> **EXERCISE OBJECTIVE**:
Everything from the line containing "la tangente ne" through the final line of the listing below should be given again, word for word, and nothing else.
+--
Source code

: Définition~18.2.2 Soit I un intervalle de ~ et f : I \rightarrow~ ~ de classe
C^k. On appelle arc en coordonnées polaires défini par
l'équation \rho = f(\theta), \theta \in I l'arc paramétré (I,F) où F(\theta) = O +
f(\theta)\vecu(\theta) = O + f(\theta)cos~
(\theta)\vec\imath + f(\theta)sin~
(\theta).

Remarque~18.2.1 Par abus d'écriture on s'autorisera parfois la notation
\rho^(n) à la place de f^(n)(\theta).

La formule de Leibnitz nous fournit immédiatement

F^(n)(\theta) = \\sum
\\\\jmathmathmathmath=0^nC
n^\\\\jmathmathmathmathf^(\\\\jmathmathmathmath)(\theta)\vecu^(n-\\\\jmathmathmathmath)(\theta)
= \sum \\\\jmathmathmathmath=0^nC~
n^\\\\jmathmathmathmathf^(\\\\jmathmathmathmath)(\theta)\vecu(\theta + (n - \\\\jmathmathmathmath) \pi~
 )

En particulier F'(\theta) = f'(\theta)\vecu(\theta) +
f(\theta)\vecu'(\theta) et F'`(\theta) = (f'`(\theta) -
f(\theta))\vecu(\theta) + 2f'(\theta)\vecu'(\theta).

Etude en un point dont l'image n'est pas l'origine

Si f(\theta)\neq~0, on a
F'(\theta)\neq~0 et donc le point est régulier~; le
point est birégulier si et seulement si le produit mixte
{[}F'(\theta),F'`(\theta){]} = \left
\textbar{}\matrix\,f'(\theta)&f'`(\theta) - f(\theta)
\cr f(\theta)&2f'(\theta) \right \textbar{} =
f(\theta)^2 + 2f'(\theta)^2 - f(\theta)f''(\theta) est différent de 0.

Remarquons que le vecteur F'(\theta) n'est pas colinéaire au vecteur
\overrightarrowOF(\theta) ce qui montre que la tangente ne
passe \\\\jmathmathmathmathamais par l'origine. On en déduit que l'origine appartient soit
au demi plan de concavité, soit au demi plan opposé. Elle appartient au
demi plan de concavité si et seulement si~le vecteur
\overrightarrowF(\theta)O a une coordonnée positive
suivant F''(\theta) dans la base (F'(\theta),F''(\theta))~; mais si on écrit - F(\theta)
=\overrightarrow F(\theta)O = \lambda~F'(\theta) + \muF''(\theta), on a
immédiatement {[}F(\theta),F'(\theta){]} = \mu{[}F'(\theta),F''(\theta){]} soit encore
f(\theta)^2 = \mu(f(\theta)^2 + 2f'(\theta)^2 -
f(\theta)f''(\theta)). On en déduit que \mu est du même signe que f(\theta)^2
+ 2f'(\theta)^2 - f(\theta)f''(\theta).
+--
> **RESPONSE TO THIS TASK**:
\overrightarrowOF(\theta) ce qui montre que la tangente ne
passe \\\\jmathmathmathmathamais par l'origine. On en déduit que l'origine appartient soit
au demi plan de concavité, soit au demi plan opposé. Elle appartient au
demi plan de concavité si et seulement si~le vecteur
\overrightarrowF(\theta)O a une coordonnée positive
suivant F''(\theta) dans la base (F'(\theta),F''(\theta))~; mais si on écrit - F(\theta)
=\overrightarrow F(\theta)O = \lambda~F'(\theta) + \muF''(\theta), on a
immédiatement {[}F(\theta),F'(\theta){]} = \mu{[}F'(\theta),F''(\theta){]} soit encore
f(\theta)^2 = \mu(f(\theta)^2 + 2f'(\theta)^2 -
f(\theta)f''(\theta)). On en déduit que \mu est du même signe que f(\theta)^2
+ 2f'(\theta)^2 - f(\theta)f''(\theta).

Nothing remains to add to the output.